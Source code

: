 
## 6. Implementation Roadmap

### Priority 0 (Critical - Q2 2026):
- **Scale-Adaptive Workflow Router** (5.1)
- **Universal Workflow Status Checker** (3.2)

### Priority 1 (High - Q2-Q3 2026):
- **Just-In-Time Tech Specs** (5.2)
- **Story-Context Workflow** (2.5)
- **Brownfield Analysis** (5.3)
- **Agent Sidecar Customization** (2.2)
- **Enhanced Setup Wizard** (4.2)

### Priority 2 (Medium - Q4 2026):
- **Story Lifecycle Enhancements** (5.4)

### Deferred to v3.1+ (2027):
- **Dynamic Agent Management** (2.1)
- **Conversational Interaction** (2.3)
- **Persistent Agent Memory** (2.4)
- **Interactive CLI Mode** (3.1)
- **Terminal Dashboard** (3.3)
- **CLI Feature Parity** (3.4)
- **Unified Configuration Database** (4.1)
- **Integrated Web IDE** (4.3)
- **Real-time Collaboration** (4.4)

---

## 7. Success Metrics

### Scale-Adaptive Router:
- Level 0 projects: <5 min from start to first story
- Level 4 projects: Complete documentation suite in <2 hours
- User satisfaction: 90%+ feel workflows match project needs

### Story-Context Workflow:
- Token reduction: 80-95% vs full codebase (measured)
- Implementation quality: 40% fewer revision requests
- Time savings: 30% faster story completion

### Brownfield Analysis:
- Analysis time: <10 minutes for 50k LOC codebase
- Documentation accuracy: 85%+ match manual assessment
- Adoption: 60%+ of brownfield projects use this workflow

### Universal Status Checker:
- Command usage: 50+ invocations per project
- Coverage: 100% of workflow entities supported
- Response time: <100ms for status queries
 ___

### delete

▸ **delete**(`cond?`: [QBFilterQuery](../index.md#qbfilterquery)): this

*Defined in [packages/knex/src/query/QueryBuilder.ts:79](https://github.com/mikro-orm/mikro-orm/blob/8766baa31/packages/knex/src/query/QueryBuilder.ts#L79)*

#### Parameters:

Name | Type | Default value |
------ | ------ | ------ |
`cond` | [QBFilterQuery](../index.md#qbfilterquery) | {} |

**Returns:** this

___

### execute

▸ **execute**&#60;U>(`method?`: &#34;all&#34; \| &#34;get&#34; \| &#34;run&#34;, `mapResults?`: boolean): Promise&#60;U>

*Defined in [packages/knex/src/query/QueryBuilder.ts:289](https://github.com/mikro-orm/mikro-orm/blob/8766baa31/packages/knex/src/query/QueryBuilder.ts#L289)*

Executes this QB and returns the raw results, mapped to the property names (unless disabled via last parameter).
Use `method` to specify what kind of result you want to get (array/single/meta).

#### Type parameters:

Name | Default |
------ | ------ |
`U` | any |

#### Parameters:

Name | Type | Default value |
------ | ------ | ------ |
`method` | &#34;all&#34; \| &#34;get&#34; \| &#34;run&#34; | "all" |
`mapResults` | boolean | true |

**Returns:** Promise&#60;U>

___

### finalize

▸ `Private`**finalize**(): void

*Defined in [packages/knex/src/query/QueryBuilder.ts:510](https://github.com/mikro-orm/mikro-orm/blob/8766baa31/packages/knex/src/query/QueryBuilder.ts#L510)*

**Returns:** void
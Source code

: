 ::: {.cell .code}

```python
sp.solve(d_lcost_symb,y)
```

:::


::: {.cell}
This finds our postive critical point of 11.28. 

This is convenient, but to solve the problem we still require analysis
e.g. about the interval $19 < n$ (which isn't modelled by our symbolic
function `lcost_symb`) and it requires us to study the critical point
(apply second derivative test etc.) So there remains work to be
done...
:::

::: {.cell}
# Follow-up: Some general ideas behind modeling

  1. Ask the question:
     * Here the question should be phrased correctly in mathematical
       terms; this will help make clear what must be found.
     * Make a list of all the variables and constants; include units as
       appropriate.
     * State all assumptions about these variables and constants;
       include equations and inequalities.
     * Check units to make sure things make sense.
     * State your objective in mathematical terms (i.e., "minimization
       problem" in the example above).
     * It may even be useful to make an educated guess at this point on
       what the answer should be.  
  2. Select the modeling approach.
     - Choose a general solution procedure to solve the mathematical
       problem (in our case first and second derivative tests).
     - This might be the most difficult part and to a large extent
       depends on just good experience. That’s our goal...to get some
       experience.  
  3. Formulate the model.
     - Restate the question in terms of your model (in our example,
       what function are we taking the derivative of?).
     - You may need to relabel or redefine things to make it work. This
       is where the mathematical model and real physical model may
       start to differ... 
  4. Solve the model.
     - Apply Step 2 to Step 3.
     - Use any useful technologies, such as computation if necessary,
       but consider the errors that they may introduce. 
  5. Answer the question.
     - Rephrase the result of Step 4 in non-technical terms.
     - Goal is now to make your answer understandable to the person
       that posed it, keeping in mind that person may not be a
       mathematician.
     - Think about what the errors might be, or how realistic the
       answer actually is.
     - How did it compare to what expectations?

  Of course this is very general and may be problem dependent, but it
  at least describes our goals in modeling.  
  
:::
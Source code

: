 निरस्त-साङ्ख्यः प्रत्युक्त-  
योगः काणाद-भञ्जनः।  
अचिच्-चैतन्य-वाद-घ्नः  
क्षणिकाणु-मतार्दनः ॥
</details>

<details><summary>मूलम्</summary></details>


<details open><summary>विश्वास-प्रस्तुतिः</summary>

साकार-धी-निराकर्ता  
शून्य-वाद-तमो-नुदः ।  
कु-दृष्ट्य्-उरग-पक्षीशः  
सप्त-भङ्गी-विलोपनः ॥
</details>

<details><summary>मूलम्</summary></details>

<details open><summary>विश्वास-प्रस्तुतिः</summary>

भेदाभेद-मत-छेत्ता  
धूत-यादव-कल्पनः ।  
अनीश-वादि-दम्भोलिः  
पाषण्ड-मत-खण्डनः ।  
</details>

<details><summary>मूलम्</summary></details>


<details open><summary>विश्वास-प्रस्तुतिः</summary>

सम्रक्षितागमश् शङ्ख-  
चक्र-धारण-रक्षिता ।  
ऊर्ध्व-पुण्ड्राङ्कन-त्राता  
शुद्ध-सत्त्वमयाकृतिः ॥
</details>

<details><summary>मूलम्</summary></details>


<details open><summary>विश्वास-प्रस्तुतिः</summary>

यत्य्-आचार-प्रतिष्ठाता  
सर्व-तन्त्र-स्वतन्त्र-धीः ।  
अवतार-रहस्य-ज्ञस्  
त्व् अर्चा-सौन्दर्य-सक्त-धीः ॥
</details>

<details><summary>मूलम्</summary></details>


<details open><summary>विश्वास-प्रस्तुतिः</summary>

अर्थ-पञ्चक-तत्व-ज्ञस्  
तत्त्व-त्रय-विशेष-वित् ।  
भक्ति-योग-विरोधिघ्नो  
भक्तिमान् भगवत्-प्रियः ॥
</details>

********

Prompt: Every line in the records above that contains the word "general" is to be copied out.

Solved exercise:
# Follow-up: Some general ideas behind modeling
     - Choose a general solution procedure to solve the mathematical
  Of course this is very general and may be problem dependent, but it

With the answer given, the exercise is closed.